In late 1843, Charles Dickens wrote “A Christmas Carol” as a holiday novel, expressly designed to make him some quick money. At the time, Dickens' latest novel was a bomb; he owed money to his publisher and he really needed the dinero. He financed the book's publication himself, pricing it at 5 shillings to make it affordable to the masses (talk about using self-publishing as a branding strategy!)

Dickens' gut instinct was right: “A Christmas Carol” made him a lot of money. But something else happened along the way—the story of Ebenezer Scrooge became one of the most enduring pieces of literature in the English language, with characters that have been absorbed into the human vernacular and psyche.

We may not be trotting around Victorian London in waistcoat and muffler, but Dickens' core message in “A Christmas Carol” still resonates today: Life is transient. We can either live it parsimoniously, with our noses pressed against the bottom line, or we can allow ourselves to be happy.

I've read and written a lot of words in my career, but the only thing I have in common with Charles Dickens is that we both needed the dinero. Dickens had deadlines like the rest of us—he managed to crank out “A Christmas Carol” in six weeks to get his book on the shelves in time for the holiday—but he didn't have to worry about satisfying page views, bounce rates or ensuring that his prose fit into the algorithms of Google's search engine.

These present-day realities mean we don't have a lot of time to ponder the bigger things in life. We're too busy struggling to keep from drowning in the never-ending torrent of words, images and digital information from an endless array of devices. In a desperate effort to be heard, we shoot from the hip, trying to connect on the fly, wherever and whenever we have the chance.
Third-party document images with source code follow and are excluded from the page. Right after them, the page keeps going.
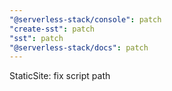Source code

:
 ```yaml
---
"@serverless-stack/console": patch
"create-sst": patch
"sst": patch
"@serverless-stack/docs": patch
---
```


StaticSite: fix script path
Lurking behind all of the distractions is that nagging, inconvenient little fact: Life is transient. And once it's over, we really don't leave anything permanent behind. Dickens illustrates this in the chilling scene where the rag-and-bone pickers barely wait for Scrooge's body to cool before fighting over his bedclothes and curtains. If you've ever had to sift through a loved one's belongings after his or her death, you realize just how paltry all of those hard-earned earthly goods are once their owner is gone.

A few, like Dickens, will endure. Art, whether created by design or a convergence of necessity and luck, can sometimes ignite something that's distinctly human in all of us.

We all want to be remembered after we die. And of course, we will be—by family, friends and the people whose lives we've touched. But even the most beloved or successful of us will be, in a generation or two, a name on a granite stone—or a trail of inane comments, selfies, memes and non sequiturs scattered across cyberspace.

I think we can do better than that.

Think about what you want to do to connect yourself to the rest of the human race. Turn off the electronic yammering, the social media schadenfreude, and the here-today, gone-tomorrow blips on the cultural radar. Think deep thoughts on the eternal human condition and put them down on paper, canvas or film. The products of your creative expression could just end up as part of the waste that's left behind when you go, but who knows? Maybe you'll actually capture something so real that it will go on living even after you're gone.

This is my last column for National Underwriter P&C. Thanks so much for helping to make it a great ride.